もし取ろうとすると噛まれそうで怖かったらひもを強く引いてしまえば犬の口から物をとることができます。ただし、最初から強く引いてしまうことを繰り返していると犬が構えてしまうので取る瞬間だけ強く引くことです。

犬が咥えているものを飼い主に渡す、もしくは地面に落とすことを要求する場合、【ドロップ】というコマンドを使います。このコマンドは物を放せという意味なのだと犬に理解させなければならないので、必ずおもちゃを受け取ろうとする前にコマンドを言いましょう。

噛まれそうで怖い場合にひもを引いて落とさせるのなら、必ずひもを引く前にこのコマンドを使わなくてはなりません。練習が進めばおもちゃにはひもがつかなくなる日が来るのですから、ひもを引いて放させられても意味がないのです。あくまでもコマンドで放させるための前段階の練習なのでコマンドは必ず使っていきましょう。

また、どうしても押し問答になってしまうようなタイプの犬の場合にはおもちゃをもう一つ用意しておきます。咥えたものを放そうとしない場合には咥えているほうが動かないように固定し、もう一つのほうで犬を誘います。

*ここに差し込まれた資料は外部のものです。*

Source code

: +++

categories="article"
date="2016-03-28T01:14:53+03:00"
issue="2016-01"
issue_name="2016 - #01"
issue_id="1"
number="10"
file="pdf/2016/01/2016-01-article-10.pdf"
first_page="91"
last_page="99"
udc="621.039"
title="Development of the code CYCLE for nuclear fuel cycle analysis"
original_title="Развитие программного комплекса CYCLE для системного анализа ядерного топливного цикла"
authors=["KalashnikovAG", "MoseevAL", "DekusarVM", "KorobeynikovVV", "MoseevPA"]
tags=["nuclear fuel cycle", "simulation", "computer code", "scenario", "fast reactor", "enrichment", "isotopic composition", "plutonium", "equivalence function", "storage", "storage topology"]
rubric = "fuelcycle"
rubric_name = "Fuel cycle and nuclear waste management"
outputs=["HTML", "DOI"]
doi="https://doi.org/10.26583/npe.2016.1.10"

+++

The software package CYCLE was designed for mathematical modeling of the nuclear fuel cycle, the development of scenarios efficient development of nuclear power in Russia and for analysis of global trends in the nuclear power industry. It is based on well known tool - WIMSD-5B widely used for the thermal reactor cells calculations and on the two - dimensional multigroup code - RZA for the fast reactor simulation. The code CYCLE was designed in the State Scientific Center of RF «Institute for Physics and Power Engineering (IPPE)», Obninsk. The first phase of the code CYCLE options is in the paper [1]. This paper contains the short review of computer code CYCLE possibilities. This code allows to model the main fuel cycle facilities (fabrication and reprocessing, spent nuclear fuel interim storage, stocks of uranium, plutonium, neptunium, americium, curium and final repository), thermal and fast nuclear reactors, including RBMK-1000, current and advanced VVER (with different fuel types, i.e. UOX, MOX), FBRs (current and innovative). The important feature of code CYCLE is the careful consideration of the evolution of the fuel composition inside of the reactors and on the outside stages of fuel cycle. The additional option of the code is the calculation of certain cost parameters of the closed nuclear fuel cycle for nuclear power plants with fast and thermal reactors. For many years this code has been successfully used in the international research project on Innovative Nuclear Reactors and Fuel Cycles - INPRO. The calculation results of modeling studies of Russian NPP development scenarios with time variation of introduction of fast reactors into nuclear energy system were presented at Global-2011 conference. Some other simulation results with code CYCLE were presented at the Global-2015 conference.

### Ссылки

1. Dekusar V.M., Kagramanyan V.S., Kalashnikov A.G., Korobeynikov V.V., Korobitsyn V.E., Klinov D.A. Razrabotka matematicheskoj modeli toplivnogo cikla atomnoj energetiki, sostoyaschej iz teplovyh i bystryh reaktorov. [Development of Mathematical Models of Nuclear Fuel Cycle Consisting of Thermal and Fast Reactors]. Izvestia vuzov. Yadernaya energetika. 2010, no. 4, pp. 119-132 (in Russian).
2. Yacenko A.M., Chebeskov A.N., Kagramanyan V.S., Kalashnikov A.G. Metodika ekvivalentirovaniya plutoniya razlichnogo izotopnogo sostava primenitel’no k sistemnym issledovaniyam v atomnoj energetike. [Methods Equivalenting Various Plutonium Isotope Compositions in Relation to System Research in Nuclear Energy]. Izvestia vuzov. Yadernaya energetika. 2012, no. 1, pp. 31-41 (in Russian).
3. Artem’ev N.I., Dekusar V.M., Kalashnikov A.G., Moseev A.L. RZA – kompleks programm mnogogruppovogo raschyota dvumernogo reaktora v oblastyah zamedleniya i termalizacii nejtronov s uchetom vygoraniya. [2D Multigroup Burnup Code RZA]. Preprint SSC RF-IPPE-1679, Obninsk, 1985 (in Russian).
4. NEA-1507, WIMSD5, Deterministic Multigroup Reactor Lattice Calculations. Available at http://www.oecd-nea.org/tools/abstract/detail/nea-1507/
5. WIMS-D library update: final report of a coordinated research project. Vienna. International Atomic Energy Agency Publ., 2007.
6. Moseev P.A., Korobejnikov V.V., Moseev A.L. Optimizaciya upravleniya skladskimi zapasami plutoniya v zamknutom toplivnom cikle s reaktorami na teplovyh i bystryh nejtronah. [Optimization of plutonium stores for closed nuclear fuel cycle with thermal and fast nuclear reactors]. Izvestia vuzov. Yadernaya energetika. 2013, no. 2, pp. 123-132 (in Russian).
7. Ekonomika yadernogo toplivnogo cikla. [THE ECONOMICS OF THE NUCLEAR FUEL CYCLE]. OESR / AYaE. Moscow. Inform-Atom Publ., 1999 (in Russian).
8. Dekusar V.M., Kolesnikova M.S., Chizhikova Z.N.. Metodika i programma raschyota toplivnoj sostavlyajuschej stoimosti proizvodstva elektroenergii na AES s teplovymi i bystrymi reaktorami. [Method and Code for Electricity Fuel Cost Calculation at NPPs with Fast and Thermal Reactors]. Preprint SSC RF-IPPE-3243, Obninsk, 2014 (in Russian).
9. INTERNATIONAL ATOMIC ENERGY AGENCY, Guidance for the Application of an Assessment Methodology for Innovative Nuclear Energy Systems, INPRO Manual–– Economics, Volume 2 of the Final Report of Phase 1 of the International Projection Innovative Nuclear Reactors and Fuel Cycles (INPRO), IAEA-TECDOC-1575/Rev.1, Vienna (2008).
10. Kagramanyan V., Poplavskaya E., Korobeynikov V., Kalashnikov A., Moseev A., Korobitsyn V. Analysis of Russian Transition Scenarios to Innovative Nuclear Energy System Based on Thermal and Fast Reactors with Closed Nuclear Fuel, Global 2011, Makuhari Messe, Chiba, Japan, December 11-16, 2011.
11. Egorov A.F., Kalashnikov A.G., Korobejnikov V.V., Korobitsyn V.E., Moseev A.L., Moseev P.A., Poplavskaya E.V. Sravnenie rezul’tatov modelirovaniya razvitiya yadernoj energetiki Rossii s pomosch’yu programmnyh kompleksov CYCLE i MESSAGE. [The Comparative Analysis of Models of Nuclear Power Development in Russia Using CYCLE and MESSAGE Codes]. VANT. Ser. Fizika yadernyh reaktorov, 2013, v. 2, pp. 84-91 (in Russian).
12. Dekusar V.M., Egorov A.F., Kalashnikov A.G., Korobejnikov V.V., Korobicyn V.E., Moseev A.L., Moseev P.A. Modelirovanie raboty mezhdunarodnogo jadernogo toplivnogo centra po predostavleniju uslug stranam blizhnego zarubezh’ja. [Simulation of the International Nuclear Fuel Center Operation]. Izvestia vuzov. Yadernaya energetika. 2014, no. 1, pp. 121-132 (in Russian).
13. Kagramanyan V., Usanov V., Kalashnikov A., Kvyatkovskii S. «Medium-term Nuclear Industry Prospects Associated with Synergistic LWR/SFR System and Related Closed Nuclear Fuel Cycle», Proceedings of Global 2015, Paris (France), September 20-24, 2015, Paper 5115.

犬は獲物が一つだけだと思うとかなり頑固に戦利品を放そうとはしません。(当然の本能です)でも飼い主とやっているものは生死がかかる獲物の争奪戦ではないですし、獲物をとらえたとしてもリーダーに従わないのは犬としてのルールに違反していることになってしまいます。そしておもちゃを使ったゲームはあくまでも遊びの一つなのですから、犬にとっての獲物が一つである必要はありません。この違いを犬に理解させることが必要なのです。

飼い主が望む行動(飼い主の手元におもちゃを持ってくる)さえできればOKなので、犬の気持ちを次のすぐ動くものがあるのだという部分に移行させましょう。この方法を使えば飼い主がやたらに犬にフェイントを出して犬の気持ちを萎えさせることを防げます。

犬は人が感じるよりもずっと短い時間で多くの事柄を判断する生き物なので、飼い主のフェイントが多すぎると興味を失ってしまうことがあります。フリスビーを振り回して、なかなか投げない飼い主さんの犬がフリスビーに興味を持ちにくいのはそのためです。

おもちゃを使って投げたら持ってくるようになったら、少しづつ固さを強くして最終的にプラスチックのフリスビーでも気にしないで噛むようにしていきましょう。

硬さに馴らすためには、上記同様に徐々に理解させていくほうが最終的には時間も早く理解度も確実になります。

柔らかく小さいおもちゃを大きなおもちゃに変えたり、ペットボトルのようにプラスチック製の軽くて軟らかいものを使ったりして工夫します。
スポンジでできた円盤型のおもちゃに変えたりもよいことです。

飼い主が差し出すおもちゃが何であれ【テイク】が完璧になっているなら、最初からフリスビーに穴をあけてひもを通し【もってこい】を教えればよいのです。

もちろん最初からおもちゃやフリスビーを投げたら飼い主に持っていけばまたすぐに遊んでくれるのだという学習が付いている場合と、必ず飼い主のコマンドに従って【ドロップ】ができるような犬にはこの手順は必要ありません。

ただし確実性を期待して確認作業として一度やってみると犬の理解度が図れるはずです。